Collected data
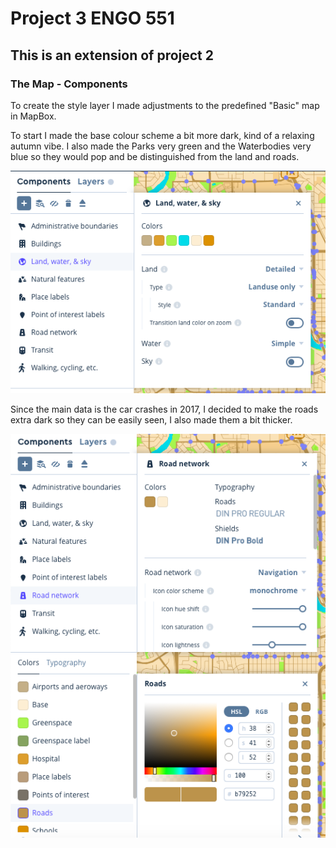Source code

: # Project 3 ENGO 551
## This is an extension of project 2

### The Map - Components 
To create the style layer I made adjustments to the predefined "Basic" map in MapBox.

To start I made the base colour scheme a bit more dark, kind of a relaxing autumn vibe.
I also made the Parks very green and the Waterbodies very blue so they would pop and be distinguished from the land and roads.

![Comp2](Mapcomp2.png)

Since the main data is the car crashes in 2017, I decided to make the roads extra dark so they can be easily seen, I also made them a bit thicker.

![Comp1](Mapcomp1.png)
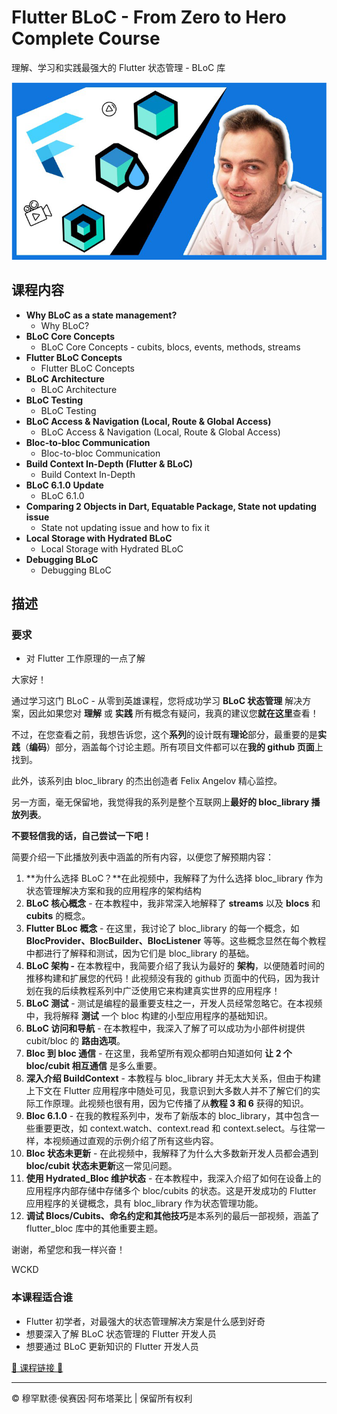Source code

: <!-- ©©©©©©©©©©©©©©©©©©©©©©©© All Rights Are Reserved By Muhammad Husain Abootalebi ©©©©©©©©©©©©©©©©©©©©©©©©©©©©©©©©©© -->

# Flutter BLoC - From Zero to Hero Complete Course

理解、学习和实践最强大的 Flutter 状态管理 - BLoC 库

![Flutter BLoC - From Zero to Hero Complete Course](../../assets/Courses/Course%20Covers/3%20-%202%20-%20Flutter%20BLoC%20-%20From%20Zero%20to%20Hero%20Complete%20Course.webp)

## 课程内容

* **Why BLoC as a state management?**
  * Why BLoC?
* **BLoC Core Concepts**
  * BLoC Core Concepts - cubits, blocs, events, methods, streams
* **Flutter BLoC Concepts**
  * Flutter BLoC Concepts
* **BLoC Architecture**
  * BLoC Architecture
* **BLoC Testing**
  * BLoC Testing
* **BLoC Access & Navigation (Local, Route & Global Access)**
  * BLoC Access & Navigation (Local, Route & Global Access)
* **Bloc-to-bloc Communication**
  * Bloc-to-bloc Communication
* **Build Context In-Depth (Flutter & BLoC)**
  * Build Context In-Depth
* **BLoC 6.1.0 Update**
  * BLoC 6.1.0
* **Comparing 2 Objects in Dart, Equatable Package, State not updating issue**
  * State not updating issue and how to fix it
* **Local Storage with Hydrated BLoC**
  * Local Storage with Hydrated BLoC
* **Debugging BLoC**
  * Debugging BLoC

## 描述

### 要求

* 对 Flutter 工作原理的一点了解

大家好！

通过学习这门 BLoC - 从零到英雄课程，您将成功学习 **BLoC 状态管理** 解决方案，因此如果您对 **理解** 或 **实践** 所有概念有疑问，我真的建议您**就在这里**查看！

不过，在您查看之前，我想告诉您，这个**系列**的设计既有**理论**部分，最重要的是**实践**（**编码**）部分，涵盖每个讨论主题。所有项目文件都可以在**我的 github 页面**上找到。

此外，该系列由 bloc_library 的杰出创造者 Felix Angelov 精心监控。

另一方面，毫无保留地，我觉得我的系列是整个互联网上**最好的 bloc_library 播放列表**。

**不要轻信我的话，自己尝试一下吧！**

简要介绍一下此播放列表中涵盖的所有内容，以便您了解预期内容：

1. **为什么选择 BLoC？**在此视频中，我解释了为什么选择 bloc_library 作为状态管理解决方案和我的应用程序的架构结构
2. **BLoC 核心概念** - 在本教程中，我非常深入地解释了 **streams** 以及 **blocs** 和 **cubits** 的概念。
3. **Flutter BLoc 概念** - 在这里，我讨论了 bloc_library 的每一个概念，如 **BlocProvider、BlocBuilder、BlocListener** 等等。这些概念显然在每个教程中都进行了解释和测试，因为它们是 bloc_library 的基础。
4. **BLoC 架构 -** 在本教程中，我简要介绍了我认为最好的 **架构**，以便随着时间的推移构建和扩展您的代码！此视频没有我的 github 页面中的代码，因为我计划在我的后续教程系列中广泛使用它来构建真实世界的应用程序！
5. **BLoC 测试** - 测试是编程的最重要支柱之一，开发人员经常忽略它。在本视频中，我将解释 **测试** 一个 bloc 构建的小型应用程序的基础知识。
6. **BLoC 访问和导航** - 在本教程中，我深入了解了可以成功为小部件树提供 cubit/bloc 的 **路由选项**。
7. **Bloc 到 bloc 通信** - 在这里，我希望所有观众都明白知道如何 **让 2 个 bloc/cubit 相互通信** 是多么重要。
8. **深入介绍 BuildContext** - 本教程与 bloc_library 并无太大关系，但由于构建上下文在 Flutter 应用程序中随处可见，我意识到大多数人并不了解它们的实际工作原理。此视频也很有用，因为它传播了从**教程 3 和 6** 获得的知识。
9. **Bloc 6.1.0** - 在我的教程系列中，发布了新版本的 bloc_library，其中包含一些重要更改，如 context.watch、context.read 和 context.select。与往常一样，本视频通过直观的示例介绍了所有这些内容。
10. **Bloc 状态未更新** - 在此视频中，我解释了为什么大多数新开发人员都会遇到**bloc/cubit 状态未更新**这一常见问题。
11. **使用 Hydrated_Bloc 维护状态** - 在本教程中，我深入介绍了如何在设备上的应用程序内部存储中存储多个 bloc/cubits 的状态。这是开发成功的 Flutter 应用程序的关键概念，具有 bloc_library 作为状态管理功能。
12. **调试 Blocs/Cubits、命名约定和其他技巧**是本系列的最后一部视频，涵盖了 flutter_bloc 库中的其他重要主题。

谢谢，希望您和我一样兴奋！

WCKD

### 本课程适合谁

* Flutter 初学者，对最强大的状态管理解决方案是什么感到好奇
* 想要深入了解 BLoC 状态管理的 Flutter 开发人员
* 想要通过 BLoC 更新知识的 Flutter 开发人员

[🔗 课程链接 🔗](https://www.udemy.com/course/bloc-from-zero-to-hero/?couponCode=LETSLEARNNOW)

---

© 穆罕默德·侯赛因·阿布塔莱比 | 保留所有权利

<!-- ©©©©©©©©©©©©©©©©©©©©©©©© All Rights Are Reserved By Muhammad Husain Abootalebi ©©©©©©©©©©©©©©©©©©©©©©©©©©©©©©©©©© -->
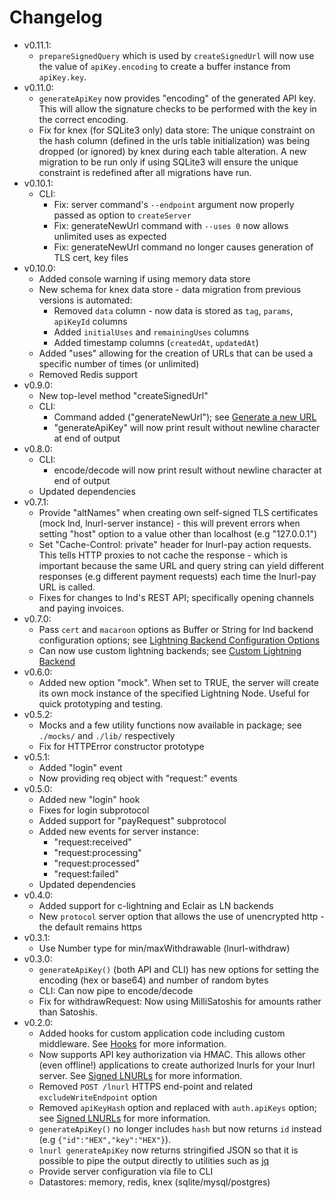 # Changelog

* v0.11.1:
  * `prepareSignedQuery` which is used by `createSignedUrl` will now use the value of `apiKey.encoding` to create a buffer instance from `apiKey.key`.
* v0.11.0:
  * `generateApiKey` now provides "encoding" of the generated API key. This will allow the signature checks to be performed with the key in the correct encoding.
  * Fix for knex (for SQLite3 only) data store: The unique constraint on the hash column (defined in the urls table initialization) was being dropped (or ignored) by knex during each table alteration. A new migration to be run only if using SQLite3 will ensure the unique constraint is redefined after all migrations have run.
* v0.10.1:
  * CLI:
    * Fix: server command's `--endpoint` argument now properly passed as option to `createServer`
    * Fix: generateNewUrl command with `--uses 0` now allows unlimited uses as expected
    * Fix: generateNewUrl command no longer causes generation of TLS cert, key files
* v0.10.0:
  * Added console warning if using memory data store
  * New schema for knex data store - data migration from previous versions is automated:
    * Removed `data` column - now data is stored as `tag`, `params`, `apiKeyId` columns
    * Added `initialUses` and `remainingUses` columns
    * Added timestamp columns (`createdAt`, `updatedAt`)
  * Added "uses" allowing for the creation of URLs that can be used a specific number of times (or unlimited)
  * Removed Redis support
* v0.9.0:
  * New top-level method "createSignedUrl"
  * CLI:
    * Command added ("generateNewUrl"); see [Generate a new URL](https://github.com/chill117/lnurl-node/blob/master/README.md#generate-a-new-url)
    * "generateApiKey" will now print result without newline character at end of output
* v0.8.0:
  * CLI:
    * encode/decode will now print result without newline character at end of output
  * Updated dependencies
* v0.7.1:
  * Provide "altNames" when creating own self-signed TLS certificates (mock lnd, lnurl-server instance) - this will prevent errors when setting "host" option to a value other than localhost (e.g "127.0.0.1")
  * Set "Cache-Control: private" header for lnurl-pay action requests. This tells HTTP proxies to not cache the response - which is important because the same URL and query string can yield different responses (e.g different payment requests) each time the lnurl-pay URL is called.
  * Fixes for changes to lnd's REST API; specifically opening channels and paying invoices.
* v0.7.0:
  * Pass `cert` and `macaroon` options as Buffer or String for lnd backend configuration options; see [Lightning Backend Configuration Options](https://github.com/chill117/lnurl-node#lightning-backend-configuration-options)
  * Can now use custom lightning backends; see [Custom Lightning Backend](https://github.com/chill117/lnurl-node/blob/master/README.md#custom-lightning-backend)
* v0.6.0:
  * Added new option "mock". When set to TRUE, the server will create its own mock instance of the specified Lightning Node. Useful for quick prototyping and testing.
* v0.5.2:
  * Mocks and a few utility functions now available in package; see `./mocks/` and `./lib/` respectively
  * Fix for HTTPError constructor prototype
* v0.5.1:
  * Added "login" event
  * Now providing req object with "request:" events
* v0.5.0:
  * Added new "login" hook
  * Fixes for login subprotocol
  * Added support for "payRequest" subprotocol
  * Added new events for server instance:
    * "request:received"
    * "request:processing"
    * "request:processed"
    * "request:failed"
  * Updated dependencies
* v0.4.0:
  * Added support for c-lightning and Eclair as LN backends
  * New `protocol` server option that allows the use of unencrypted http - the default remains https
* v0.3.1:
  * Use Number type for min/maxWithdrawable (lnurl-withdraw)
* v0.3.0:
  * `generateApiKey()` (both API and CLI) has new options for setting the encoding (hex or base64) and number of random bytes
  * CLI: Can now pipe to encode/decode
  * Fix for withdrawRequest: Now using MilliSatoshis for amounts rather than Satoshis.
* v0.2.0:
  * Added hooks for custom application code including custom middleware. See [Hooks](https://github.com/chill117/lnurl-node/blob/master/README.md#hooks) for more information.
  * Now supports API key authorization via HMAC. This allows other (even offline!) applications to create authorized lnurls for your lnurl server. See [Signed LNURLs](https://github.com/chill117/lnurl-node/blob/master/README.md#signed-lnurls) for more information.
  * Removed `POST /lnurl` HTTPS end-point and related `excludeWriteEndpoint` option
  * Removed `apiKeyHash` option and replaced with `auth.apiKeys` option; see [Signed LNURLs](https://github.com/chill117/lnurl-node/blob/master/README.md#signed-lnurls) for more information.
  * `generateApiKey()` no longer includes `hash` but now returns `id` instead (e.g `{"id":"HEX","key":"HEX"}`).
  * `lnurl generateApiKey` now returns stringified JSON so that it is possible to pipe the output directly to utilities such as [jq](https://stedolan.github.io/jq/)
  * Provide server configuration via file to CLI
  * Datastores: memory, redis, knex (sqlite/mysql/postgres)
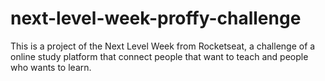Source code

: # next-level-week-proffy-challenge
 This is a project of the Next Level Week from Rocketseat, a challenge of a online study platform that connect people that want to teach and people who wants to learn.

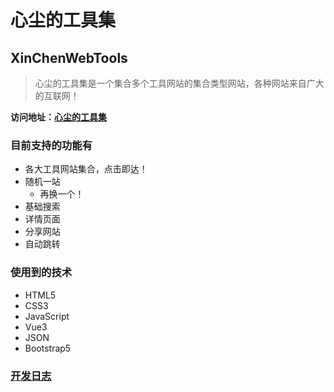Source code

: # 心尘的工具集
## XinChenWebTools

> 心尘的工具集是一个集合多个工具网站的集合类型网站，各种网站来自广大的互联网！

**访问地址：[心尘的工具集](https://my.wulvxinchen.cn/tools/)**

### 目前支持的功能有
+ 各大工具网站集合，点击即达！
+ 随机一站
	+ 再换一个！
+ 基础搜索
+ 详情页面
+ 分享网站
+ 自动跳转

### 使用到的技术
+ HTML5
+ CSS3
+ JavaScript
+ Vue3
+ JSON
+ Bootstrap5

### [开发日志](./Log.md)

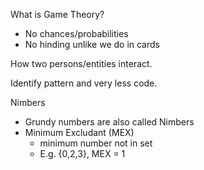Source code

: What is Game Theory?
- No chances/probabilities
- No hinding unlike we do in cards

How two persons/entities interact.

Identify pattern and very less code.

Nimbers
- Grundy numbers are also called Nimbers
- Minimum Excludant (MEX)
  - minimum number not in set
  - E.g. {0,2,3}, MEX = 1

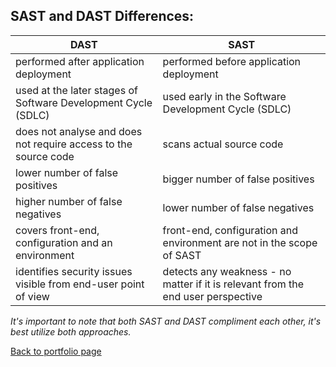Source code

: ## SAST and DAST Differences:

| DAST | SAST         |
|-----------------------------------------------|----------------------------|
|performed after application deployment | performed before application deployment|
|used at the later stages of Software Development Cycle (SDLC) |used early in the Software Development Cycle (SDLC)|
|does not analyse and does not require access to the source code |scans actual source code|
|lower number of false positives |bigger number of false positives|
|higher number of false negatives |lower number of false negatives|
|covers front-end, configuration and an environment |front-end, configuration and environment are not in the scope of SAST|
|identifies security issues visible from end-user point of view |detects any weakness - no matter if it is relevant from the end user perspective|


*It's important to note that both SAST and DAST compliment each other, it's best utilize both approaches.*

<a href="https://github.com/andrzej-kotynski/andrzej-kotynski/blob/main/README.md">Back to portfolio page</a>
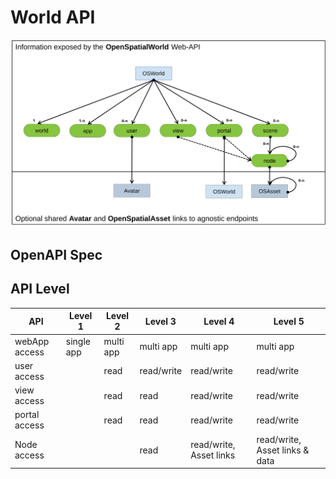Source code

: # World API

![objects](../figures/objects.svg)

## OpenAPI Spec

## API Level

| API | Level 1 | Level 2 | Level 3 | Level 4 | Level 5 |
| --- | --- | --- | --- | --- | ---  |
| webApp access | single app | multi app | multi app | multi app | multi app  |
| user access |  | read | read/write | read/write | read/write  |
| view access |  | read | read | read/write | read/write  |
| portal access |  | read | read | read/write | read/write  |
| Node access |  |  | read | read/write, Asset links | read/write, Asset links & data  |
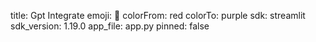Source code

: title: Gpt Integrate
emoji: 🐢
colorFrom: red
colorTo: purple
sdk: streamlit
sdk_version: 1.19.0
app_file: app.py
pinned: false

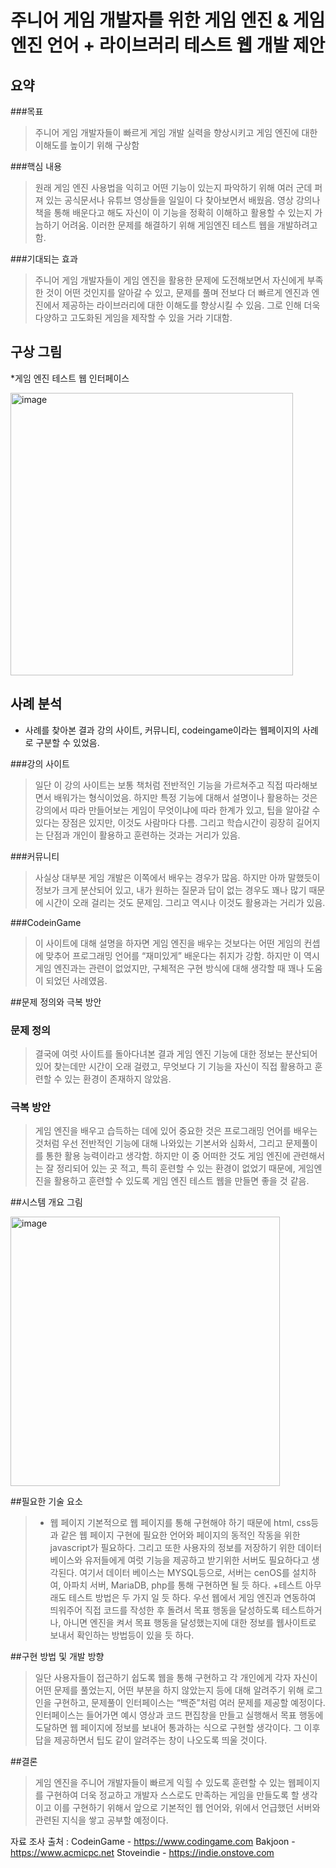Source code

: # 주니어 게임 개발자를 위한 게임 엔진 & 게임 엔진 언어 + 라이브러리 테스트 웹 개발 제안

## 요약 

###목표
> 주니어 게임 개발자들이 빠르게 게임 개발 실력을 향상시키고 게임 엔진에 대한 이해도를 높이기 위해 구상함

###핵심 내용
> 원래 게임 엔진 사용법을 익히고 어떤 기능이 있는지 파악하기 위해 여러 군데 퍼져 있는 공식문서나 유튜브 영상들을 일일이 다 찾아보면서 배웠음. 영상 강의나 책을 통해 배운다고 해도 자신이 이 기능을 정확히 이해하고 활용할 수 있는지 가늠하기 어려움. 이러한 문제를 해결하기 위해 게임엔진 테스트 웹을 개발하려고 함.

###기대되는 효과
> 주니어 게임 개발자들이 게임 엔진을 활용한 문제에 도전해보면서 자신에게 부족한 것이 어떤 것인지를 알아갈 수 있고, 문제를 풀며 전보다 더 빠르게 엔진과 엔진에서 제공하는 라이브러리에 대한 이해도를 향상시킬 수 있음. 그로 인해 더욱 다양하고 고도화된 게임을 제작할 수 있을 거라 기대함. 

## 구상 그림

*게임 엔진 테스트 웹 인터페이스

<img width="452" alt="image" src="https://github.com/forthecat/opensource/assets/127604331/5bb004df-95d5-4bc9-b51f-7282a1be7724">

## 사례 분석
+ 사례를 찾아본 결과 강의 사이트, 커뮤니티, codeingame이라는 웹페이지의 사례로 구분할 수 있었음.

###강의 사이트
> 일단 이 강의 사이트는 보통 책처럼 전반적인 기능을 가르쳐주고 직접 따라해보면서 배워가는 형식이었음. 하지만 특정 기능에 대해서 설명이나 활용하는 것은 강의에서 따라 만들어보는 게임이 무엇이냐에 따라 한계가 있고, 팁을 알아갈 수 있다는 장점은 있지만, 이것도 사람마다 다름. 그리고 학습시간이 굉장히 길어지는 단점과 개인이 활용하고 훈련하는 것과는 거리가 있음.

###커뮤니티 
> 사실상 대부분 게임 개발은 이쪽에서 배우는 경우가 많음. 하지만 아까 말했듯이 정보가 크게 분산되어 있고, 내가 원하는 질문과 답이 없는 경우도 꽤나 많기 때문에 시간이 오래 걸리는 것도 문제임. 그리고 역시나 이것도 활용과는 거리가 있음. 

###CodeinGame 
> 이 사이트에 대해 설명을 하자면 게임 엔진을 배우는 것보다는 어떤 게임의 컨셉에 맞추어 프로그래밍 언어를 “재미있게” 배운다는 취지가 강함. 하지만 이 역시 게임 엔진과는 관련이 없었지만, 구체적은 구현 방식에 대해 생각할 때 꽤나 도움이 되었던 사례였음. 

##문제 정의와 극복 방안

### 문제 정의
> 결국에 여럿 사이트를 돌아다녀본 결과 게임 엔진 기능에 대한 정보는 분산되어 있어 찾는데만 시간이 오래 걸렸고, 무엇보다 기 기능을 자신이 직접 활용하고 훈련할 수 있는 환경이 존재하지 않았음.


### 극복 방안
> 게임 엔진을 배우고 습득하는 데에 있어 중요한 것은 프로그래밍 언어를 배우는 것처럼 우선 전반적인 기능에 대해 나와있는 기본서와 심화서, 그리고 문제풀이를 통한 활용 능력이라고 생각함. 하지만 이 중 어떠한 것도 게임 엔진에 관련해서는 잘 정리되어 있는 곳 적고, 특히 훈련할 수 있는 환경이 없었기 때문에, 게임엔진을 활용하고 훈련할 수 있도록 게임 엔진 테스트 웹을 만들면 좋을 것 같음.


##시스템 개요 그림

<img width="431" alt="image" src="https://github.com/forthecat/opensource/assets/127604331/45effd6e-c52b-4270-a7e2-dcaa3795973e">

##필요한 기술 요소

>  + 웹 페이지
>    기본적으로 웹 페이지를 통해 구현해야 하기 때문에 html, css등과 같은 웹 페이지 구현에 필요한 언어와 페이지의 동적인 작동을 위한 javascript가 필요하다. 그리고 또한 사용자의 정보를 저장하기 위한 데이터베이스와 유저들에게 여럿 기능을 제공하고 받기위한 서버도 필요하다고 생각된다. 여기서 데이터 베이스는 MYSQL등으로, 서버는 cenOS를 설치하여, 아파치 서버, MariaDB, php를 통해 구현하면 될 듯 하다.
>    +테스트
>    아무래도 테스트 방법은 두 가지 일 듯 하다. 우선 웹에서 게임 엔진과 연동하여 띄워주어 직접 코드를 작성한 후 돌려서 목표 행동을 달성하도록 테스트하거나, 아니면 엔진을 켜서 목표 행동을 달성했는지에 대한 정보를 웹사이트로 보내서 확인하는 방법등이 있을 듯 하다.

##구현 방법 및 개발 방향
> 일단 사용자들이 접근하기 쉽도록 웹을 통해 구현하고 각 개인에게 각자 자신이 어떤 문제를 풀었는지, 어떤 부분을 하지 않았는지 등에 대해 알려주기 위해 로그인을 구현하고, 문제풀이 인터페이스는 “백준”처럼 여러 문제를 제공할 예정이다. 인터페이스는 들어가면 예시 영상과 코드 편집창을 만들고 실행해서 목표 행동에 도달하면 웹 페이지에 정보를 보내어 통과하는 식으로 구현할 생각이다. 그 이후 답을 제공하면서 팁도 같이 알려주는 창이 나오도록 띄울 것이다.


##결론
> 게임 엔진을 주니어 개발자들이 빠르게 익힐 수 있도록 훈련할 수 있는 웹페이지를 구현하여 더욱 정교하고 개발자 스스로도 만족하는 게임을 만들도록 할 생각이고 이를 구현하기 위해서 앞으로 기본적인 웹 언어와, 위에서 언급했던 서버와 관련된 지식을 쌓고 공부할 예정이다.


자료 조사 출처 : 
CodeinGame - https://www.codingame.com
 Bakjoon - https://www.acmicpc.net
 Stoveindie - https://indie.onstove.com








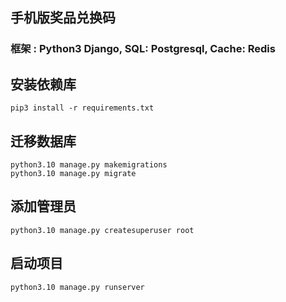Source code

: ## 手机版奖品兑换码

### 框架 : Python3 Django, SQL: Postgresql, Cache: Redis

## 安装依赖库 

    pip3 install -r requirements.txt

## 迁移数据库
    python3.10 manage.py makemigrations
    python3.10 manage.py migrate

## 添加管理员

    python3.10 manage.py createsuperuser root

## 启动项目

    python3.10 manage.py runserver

> [WHAT IS BEING ASKED]: Only the lines from the line with "##필요한 기술 요소" through the end of the entries above, copied exactly and with both ends included, belong in the response; the pictures do not.

> [ANSWER TO THE PROBLEM]:
##필요한 기술 요소

>  + 웹 페이지
>    기본적으로 웹 페이지를 통해 구현해야 하기 때문에 html, css등과 같은 웹 페이지 구현에 필요한 언어와 페이지의 동적인 작동을 위한 javascript가 필요하다. 그리고 또한 사용자의 정보를 저장하기 위한 데이터베이스와 유저들에게 여럿 기능을 제공하고 받기위한 서버도 필요하다고 생각된다. 여기서 데이터 베이스는 MYSQL등으로, 서버는 cenOS를 설치하여, 아파치 서버, MariaDB, php를 통해 구현하면 될 듯 하다.
>    +테스트
>    아무래도 테스트 방법은 두 가지 일 듯 하다. 우선 웹에서 게임 엔진과 연동하여 띄워주어 직접 코드를 작성한 후 돌려서 목표 행동을 달성하도록 테스트하거나, 아니면 엔진을 켜서 목표 행동을 달성했는지에 대한 정보를 웹사이트로 보내서 확인하는 방법등이 있을 듯 하다.

##구현 방법 및 개발 방향
> 일단 사용자들이 접근하기 쉽도록 웹을 통해 구현하고 각 개인에게 각자 자신이 어떤 문제를 풀었는지, 어떤 부분을 하지 않았는지 등에 대해 알려주기 위해 로그인을 구현하고, 문제풀이 인터페이스는 “백준”처럼 여러 문제를 제공할 예정이다. 인터페이스는 들어가면 예시 영상과 코드 편집창을 만들고 실행해서 목표 행동에 도달하면 웹 페이지에 정보를 보내어 통과하는 식으로 구현할 생각이다. 그 이후 답을 제공하면서 팁도 같이 알려주는 창이 나오도록 띄울 것이다.


##결론
> 게임 엔진을 주니어 개발자들이 빠르게 익힐 수 있도록 훈련할 수 있는 웹페이지를 구현하여 더욱 정교하고 개발자 스스로도 만족하는 게임을 만들도록 할 생각이고 이를 구현하기 위해서 앞으로 기본적인 웹 언어와, 위에서 언급했던 서버와 관련된 지식을 쌓고 공부할 예정이다.


자료 조사 출처 : 
CodeinGame - https://www.codingame.com
 Bakjoon - https://www.acmicpc.net
 Stoveindie - https://indie.onstove.com








Source code

: ## 手机版奖品兑换码

### 框架 : Python3 Django, SQL: Postgresql, Cache: Redis

## 安装依赖库 

    pip3 install -r requirements.txt

## 迁移数据库
    python3.10 manage.py makemigrations
    python3.10 manage.py migrate

## 添加管理员

    python3.10 manage.py createsuperuser root

## 启动项目

    python3.10 manage.py runserver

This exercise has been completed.